LOD 200 — schematic design and concept massing
LOD 200 is a generic, approximate model. Elements are modelled with approximate quantities, size, shape, location, and orientation, but the geometry is not precise. Typical use cases:
- Concept and planning applications where the design intent matters but the building fabric has not been finalised.
- Feasibility studies and option appraisals.
- Coordination with planning authorities where the model is supporting a Design and Access statement.
- Early-stage cost plans where approximate quantities are sufficient.

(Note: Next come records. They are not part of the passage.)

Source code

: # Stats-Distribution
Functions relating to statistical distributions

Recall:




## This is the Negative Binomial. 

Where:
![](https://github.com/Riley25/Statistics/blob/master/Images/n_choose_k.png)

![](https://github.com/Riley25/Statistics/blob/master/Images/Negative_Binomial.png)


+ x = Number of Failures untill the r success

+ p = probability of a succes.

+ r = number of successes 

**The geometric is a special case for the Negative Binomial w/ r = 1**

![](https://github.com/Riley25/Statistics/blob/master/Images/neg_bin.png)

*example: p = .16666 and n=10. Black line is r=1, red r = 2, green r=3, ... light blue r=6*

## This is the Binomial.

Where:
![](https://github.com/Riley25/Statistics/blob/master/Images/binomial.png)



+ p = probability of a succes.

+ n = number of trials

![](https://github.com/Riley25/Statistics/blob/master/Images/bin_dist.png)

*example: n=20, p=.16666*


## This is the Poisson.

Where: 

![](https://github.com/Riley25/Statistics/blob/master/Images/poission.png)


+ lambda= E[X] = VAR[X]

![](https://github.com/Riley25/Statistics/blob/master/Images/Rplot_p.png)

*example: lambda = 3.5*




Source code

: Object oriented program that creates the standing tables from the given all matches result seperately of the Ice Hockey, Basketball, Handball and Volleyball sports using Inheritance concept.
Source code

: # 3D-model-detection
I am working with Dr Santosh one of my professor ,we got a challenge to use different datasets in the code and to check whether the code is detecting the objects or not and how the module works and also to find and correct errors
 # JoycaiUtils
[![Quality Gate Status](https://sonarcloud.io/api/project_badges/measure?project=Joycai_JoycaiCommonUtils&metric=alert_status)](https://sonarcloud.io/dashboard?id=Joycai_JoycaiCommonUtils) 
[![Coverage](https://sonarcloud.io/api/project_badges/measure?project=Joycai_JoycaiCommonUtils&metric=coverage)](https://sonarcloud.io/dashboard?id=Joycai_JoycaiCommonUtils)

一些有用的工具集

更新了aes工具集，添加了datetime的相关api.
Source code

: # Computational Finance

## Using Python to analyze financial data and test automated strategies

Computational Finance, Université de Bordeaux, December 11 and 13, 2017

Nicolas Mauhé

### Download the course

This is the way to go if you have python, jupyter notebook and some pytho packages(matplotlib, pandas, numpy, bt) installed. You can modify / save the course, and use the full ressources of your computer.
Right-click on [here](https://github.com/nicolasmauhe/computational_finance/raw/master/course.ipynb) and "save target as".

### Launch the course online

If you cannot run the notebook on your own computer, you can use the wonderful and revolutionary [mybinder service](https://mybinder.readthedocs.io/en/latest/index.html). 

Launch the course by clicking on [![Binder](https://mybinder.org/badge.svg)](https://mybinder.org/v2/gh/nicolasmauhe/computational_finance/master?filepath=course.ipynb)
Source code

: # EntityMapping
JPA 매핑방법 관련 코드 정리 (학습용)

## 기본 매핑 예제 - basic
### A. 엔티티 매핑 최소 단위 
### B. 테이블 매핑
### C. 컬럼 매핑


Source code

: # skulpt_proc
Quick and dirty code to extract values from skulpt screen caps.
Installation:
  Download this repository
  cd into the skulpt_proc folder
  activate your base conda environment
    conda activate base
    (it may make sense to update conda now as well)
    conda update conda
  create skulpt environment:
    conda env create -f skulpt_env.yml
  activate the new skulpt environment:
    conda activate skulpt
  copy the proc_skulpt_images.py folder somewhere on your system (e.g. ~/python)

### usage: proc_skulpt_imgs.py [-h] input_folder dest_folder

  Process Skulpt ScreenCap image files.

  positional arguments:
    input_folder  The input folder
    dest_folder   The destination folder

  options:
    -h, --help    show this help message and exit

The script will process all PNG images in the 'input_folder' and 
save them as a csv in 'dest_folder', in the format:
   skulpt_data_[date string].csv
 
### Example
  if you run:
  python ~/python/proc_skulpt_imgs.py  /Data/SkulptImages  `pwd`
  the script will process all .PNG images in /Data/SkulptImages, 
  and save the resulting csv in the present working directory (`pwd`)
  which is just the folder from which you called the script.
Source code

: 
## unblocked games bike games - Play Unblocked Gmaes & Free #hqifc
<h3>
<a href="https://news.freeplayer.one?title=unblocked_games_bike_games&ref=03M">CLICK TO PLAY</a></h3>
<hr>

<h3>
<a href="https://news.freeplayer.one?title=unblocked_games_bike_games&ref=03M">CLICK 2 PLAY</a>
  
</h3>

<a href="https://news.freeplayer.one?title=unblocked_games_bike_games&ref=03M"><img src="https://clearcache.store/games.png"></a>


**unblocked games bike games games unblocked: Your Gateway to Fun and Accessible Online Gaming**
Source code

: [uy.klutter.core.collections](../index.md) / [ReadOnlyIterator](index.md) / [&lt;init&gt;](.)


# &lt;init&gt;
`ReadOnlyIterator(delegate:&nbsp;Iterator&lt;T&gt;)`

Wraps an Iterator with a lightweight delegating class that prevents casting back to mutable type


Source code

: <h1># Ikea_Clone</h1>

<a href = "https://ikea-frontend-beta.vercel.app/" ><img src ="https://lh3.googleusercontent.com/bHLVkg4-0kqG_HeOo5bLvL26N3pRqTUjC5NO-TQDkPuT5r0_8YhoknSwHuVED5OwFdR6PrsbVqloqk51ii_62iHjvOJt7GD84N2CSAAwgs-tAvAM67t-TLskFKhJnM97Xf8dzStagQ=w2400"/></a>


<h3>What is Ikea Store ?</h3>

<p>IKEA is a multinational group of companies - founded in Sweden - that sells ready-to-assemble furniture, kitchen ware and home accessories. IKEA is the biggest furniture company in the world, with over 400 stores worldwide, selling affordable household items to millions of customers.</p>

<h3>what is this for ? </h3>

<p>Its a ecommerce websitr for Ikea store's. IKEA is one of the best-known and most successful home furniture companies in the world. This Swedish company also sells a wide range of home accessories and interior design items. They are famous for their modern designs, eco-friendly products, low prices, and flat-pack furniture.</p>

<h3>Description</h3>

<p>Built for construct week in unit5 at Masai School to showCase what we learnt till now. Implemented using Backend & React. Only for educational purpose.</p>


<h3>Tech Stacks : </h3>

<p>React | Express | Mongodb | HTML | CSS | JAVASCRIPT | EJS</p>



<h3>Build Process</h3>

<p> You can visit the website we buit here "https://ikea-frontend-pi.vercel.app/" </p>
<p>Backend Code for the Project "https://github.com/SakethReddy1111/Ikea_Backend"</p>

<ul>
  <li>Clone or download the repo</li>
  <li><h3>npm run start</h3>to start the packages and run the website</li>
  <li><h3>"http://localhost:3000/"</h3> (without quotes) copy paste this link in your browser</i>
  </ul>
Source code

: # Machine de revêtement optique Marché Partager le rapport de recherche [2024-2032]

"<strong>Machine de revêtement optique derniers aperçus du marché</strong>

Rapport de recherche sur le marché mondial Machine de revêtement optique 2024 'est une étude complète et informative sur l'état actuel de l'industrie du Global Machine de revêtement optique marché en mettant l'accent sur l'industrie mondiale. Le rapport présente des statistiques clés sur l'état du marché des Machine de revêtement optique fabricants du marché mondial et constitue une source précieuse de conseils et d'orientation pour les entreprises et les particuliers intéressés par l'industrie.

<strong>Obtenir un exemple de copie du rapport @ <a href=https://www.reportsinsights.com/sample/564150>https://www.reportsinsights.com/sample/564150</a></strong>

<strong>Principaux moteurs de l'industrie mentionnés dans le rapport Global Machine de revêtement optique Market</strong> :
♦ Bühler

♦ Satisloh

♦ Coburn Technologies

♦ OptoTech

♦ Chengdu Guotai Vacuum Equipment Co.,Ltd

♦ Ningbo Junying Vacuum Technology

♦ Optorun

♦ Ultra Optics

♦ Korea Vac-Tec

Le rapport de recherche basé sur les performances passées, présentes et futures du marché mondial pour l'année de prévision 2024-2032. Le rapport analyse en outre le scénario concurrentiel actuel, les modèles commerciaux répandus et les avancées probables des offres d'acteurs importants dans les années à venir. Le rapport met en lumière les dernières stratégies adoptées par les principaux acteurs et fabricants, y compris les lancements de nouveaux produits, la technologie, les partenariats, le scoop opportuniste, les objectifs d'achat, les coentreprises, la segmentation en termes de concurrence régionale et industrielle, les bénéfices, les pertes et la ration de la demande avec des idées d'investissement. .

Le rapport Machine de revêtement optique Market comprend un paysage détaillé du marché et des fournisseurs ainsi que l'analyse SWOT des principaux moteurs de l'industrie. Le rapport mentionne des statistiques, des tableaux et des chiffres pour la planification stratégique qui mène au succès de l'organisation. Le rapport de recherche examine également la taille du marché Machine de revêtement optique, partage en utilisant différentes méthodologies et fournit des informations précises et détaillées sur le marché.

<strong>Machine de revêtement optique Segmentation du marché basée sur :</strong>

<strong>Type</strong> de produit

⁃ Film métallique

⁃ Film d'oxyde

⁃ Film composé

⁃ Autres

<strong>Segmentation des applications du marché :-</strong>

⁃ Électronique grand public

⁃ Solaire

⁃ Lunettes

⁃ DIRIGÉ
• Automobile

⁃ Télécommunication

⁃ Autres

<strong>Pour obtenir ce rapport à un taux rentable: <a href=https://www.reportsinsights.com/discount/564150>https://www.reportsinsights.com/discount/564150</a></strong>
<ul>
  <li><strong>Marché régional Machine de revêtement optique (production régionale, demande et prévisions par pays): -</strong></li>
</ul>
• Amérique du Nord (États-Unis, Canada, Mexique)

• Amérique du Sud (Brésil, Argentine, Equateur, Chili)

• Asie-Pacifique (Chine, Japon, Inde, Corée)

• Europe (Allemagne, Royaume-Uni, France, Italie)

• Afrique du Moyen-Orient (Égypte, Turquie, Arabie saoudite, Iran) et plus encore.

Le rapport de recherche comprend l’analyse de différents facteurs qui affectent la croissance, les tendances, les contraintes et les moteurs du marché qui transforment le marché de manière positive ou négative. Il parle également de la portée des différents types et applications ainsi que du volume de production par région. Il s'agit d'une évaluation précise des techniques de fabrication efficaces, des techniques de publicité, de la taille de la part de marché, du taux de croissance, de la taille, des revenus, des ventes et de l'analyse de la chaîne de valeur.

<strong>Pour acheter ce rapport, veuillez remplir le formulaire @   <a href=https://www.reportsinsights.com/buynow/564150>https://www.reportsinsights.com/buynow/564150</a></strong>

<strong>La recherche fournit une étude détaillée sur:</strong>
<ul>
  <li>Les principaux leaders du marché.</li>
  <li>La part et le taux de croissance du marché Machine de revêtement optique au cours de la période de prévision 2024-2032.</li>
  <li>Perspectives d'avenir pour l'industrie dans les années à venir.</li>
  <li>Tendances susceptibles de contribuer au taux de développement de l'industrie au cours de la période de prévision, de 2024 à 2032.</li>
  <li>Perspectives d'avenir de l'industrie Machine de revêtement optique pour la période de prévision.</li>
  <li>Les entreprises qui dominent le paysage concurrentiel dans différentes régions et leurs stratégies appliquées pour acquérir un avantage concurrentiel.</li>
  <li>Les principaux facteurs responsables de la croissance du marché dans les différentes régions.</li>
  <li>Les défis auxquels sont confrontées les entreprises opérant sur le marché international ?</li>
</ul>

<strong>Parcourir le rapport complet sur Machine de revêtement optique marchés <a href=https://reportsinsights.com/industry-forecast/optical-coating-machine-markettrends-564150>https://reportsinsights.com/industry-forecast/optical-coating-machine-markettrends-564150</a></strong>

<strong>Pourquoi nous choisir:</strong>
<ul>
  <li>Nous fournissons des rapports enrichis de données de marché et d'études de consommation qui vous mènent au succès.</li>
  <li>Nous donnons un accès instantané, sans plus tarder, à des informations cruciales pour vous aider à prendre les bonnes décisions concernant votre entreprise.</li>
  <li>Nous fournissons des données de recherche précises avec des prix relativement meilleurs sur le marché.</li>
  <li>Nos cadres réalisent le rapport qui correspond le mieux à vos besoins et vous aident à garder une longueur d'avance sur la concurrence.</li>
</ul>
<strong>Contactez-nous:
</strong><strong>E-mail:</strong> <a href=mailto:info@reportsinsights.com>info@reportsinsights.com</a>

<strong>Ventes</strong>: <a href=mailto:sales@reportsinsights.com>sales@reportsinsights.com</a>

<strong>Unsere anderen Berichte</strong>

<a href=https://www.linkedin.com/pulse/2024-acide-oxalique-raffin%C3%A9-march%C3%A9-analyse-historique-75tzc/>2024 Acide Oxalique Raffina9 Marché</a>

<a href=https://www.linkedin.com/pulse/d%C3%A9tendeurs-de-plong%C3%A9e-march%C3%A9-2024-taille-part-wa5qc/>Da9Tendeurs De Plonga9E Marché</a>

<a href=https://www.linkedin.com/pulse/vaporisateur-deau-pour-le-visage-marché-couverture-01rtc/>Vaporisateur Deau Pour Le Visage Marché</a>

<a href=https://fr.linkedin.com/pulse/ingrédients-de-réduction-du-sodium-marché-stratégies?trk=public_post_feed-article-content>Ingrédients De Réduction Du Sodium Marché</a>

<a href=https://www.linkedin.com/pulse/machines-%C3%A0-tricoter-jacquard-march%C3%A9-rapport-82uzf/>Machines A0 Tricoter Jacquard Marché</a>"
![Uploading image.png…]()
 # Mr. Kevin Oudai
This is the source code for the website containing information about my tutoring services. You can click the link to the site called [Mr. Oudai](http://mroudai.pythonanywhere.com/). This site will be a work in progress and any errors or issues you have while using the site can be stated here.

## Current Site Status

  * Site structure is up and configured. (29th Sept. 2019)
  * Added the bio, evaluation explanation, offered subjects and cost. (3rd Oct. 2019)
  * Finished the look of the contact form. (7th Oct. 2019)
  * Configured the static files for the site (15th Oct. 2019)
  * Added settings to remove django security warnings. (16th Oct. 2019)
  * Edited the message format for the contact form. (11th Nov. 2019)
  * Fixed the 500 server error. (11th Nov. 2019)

A LOD 200 model from a 3D laser scan will typically take the scan point cloud as the underlying reference and model the major building elements (walls, floors, roofs, primary structure) to within ±100–200 mm. Fittings, fixings, services, and secondary structure are usually omitted or shown schematically.
LOD 300 — design development and construction documentation
LOD 300 is a specific, accurate model. Elements are modelled with specific quantities, size, shape, location, and orientation. Typical use cases:
- Design development and planning applications that need accurate existing-conditions drawings.
- Construction documentation where the model is the basis for the architect's drawings.
- Coordination with structural and MEP design where the scan model interfaces with the new design.
- Landlord / tenant fit-out where the existing fabric drives the new design.
A LOD 300 model from a 3D laser scan will typically deliver geometry to within ±10–50 mm for general building fabric and ±5–10 mm for critical interfaces. Doors, windows, columns, beams, and major services are modelled as specific elements with type, size, and material attributes.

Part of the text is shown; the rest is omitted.